Friday, November 6, 2009

Hear us roar...

"Ottawa has, in a single stroke, re-ignited questions about poetry’s lack of broad appeal, while raising, subliminally, the equally recalcitrant question about its legitimacy as art."

Okay, I know I've been putting it off and that most people are likely sick of the subject by now. Like many of you I sent off a letter to the Honourable James Moore, Minister Responsible for Blah Blah Blah, expressing concern about his threat to end funding under the Publications Assistance and Canada Magazine Fund. Six weeks later I get a form letter expressing his government’s “pleasure” in supporting Canadian reading choices and its admiration for the important role that “specialized” publications play in meeting those choices. Never mind that by definition “specialized” excludes the broader mainstream, the redoubtable Mr. Moore then proposes cutting funding to magazines with a circulation of fewer than 5,000.

In his wisdom the Minister proposes instead something called a "Business Innovation component" to help, he says “smaller magazines pursue innovative business ideas (read `sink or swim'), build their audiences (`Okay, we really were just kidding about specialized publications') and explore digital opportunities (`How about Twitter? surely you can squeeze a simple Haiku into 140 characters')”. Sure, a new program, then. But will this new program, I asked, help fund the publication and distribution of these specialized (read smaller) magazines you so cherish. I’ve yet to receive a second response.

Again, you’ve heard the arguments. An enormous disservice is about to be done to Canadian culture by stripping away our capacity to publicize and ingest the best that our writers and poets have to offer. But nearly as worse is the disservice being done to the discourse about poetry in Canada: at a time when we’d almost put to rest those ancient concerns about broadening the readership of poetry, Ottawa has, in a single stroke, re-ignited questions about poetry’s lack of broad appeal, while raising, subliminally, the equally recalcitrant question about its legitimacy as art.

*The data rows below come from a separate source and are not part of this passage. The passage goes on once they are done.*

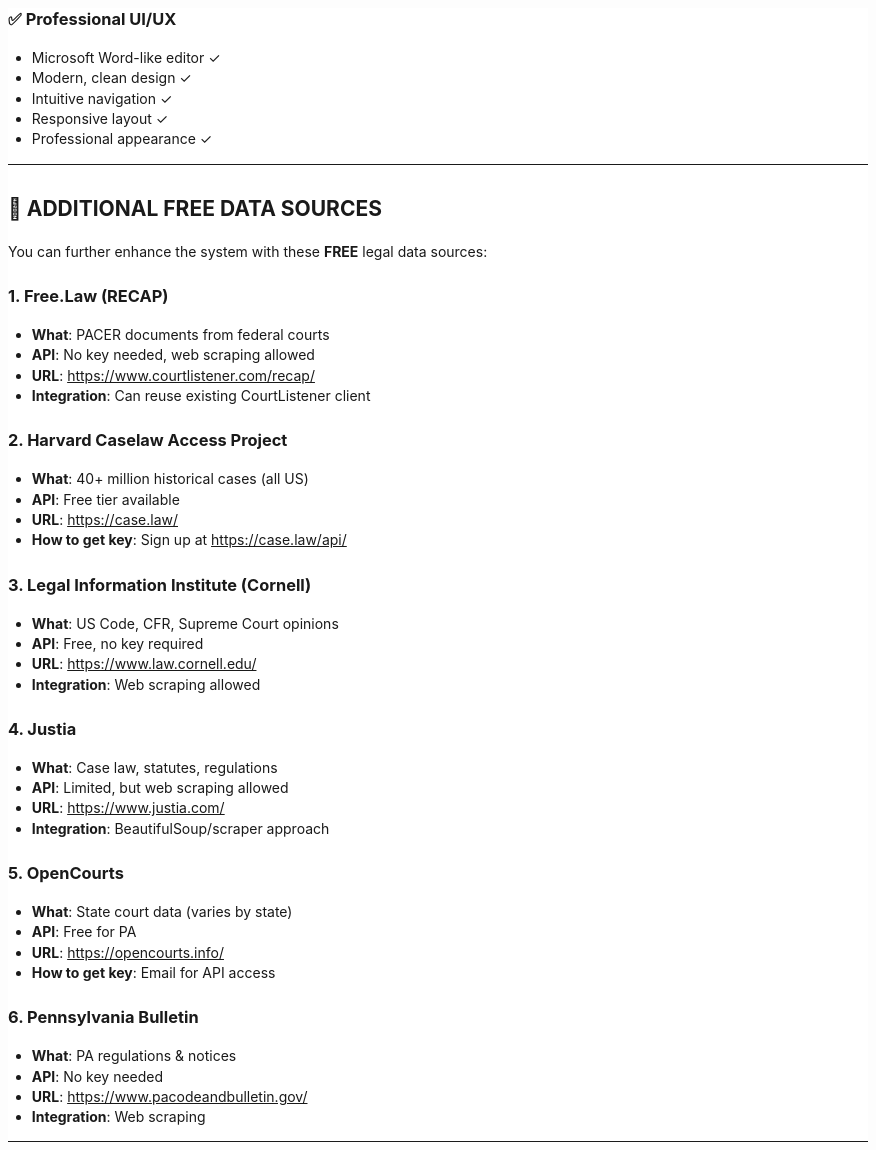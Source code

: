 ### ✅ **Professional UI/UX**
- Microsoft Word-like editor ✓
- Modern, clean design ✓
- Intuitive navigation ✓
- Responsive layout ✓
- Professional appearance ✓

---

## 🎯 **ADDITIONAL FREE DATA SOURCES**

You can further enhance the system with these **FREE** legal data sources:

### **1. Free.Law (RECAP)**
- **What**: PACER documents from federal courts
- **API**: No key needed, web scraping allowed
- **URL**: https://www.courtlistener.com/recap/
- **Integration**: Can reuse existing CourtListener client

### **2. Harvard Caselaw Access Project**
- **What**: 40+ million historical cases (all US)
- **API**: Free tier available
- **URL**: https://case.law/
- **How to get key**: Sign up at https://case.law/api/

### **3. Legal Information Institute (Cornell)**
- **What**: US Code, CFR, Supreme Court opinions
- **API**: Free, no key required
- **URL**: https://www.law.cornell.edu/
- **Integration**: Web scraping allowed

### **4. Justia**
- **What**: Case law, statutes, regulations
- **API**: Limited, but web scraping allowed
- **URL**: https://www.justia.com/
- **Integration**: BeautifulSoup/scraper approach

### **5. OpenCourts**
- **What**: State court data (varies by state)
- **API**: Free for PA
- **URL**: https://opencourts.info/
- **How to get key**: Email for API access

### **6. Pennsylvania Bulletin**
- **What**: PA regulations & notices
- **API**: No key needed
- **URL**: https://www.pacodeandbulletin.gov/
- **Integration**: Web scraping

---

My hope is that we will resist the temptation to turn back the clock; that instead of worrying about how few people are reading poetry, instead of launching quaint programs tying poetry to Valentine’s Day or the Winter Solstice to get more people thinking about reading poetry, we content ourselves with providing the best product for the people who already read poetry, small in number though we may be. That includes the poems poets write and the publications designed to draw our attention to the poems that poets write. And yes, it includes demanding of Ottawa that it actively support the reading choices we make – not as an individual right, but as the right of a country to grow and sustain its own rich, diverse culture.

I can do no better than give W.H. Auden the last word:

After all, it’s rather a privilege
amid the affluent traffic
to serve this unpopular art which cannot be turned into
background noise for study
or hung as a status-trophy for rising executives,
cannot be `done’ like Venice
or abridged like Tolstoy, but stubbornly still insists upon
being read or ignored: our handful
of clients at least can rune.


- From “The Cave of Making”

2 comments:

Anonymous said...

What are the hard numbers on readership?

Aren't there more readers of poetry? The literate public was smaller a century or two ago. More of that public read poetry, so the percentage of literate people reading poetry was high. Now almost everyone is functionally literate, but few read poetry. That might mean the precentage of the literate public reading poetry is small. The number of people reading poems might be higher than ever.

Not everyone likes to ride horses, but most who do like it very much.

Garth

David Godkin said...

That's undoubtedly true, Garth, though I'm guessing equestrians spend a lot less time worrying about getting more members into their clubs.

I'm not even suggesting that we stop trying to interest more people in reading poetry, just that it shouldn't dominate every public forum on the conditions of modern poetry.

And BTW I like your poetry very much (but I think you knew that). Keep up the good work.